Polish Madonna Prints Still Available!

While the note-cards are now out of stock, seven different 11" x 14" prints are still available from Wislawa Kwiatkowska's "Polish Madonnas in Art and Poetry" exhibit.  All pictures are printed on 80# paper.

The pictures available are:


Madonna of the Sowers


Madonna Covered with Cherry Blossoms


Mother of God of Lichen


Mournful Mother of Czestochowa

 

Madonna of the Mushrooms


Our Lady of the Birches

 


 

Madonna Riding on a Deer

 


These 11" x 14" prints are $5 each.  There is an additional charge of $5 for each quantity of 11 prints or less to cover postage and handling.  Here is an example of the postage and handling rates:

1-11 prints: $5 per ORDER (not per print)

12-22 prints: $10

23-33 prints: $15

Specify which prints and quantity you want and make a check or money order out to "The Marian Library." Mail it to:

The Marian Library
Attention: Prints
University of Dayton
Dayton, OH 45469-1390

We also have a "Polish Madonna" Windows PC screensaver that shows all twelve of the pictures that were in the St. Anthony Messenger article.  It sells for $5.00, which includes postage and handling.

If you have any questions, please call 937-229-4214.


Print Descriptions

Madonna Covered with Cherry Blossoms: Delicate cherry blossoms frame the faces of Mary and Baby Jesus while butterflies--symbols of the Resurrection--circle around them.

Madonna of the Mushrooms:  These mushrooms of autumn are attractive but deadly; Mary draws out the poison and warns against the allure and perniciousness of sin.

Madonna Riding on a Deer: Based upon a Polish legend, this picture shows Mary and Baby Jesus being whisked away from danger by a swift and noble deer.

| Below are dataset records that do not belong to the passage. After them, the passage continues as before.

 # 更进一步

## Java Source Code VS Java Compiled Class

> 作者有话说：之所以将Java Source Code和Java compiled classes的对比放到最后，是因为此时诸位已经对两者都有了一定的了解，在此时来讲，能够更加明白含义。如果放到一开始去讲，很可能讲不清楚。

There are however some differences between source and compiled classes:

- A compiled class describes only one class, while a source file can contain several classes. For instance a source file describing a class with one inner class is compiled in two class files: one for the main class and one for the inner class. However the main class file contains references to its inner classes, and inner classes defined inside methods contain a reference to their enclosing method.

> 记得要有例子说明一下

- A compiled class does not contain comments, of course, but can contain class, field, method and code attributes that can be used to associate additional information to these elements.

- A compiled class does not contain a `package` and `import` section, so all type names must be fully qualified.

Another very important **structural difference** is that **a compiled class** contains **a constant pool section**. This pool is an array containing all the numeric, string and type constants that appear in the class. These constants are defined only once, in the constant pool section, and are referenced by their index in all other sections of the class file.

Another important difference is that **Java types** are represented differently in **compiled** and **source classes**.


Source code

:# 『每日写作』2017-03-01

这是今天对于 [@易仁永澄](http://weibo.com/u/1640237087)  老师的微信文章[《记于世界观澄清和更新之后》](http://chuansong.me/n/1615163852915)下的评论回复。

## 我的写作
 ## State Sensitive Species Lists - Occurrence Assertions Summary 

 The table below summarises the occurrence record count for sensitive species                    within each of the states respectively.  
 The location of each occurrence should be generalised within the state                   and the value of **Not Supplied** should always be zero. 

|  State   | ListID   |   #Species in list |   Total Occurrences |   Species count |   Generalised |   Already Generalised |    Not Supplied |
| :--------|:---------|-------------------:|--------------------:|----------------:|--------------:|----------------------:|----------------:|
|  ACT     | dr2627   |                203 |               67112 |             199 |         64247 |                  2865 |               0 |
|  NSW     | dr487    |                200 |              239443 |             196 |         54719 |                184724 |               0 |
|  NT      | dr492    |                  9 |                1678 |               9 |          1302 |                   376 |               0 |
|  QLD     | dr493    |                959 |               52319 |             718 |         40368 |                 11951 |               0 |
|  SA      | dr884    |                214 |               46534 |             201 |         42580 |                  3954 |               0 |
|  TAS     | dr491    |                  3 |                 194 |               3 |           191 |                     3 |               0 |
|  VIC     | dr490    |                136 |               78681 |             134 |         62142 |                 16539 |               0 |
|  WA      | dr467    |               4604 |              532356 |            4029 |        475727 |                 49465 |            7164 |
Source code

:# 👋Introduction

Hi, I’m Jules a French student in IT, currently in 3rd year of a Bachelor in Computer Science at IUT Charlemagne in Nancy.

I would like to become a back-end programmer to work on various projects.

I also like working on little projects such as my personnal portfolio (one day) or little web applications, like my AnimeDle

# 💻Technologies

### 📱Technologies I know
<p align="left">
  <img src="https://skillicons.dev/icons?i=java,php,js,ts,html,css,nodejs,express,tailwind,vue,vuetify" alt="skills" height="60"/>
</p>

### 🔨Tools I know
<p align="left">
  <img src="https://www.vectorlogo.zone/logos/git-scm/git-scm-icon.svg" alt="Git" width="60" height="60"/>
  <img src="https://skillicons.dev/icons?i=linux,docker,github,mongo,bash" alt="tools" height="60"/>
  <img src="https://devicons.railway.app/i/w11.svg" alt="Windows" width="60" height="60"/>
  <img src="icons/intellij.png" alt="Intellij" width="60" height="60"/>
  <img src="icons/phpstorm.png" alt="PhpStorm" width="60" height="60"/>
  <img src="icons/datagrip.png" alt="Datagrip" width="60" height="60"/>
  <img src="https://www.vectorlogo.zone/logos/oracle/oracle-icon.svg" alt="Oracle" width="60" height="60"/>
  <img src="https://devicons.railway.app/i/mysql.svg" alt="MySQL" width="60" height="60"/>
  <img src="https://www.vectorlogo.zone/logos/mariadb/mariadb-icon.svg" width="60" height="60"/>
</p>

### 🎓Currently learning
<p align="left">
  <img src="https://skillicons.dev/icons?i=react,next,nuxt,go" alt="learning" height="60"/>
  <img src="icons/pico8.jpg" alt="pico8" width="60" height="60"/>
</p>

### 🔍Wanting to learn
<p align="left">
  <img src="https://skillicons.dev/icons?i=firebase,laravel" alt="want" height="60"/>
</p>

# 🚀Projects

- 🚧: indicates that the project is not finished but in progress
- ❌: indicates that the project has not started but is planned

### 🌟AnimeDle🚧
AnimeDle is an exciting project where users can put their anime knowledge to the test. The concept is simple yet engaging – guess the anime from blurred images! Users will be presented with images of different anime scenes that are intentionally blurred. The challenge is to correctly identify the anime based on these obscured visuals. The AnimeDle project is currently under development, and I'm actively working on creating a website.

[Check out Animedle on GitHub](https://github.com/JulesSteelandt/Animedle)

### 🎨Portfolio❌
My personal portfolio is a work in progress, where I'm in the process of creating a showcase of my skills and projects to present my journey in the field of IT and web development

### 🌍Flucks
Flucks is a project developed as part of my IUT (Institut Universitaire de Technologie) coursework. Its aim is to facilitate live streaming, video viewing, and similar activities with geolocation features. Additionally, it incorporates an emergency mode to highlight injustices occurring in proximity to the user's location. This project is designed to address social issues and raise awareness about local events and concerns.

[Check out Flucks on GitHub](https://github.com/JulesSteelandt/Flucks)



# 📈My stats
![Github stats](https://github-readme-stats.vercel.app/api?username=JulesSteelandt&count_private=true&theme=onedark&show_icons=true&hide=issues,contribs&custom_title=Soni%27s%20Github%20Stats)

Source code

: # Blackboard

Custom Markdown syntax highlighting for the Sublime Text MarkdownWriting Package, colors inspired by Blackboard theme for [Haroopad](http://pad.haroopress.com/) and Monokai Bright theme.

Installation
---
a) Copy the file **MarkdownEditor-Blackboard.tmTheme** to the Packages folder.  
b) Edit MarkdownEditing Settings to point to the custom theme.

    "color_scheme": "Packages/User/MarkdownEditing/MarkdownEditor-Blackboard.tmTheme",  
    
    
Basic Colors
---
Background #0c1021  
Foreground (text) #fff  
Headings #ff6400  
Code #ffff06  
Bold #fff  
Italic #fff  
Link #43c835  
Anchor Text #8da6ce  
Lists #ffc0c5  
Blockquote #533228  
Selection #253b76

Madonna of the Sowers: From the lilac heather, through the morning fog, the wind pulls threads from Mary's shawl and wraps them around the trees and branches, protecting the autumn seeds.

Mother of God of Lichen: Mary fingers her rosary and gazes prayerfully at the insignia of the Polish eagle on her chest, as the animals are drawn to her loving maternal presence.

Mournful Mother of Czestochowa: In this portrait of the famous icon of Our Lady of Czestochowa, Baby Jesus tries to comfort his mother as she mourns for the fate of the Polish people. Around Mary's shoulders is a blue and gold ribbon from which hangs the Virtuti Militari--the highest Polish military honor that is given in recognition of bravery. (The two slashes on the face of the original icon were inflicted by Hussite soldiers in the fifteenth century.)

Our Lady of the Birches: The white of the birches symbolizes the purity of Mary, while the storks gathered around  her represent prosperity and the hope for children.


New Web Addresses for The Mary Page

In order to make our web site more accessible, The Mary Page may now be reached at the following URLs: marypage.org; themarypage.org; marypage.udayton.edu; and themarypage.net.  The original address on the University of Dayton site, www.udayton.edu/mary, remains active as well.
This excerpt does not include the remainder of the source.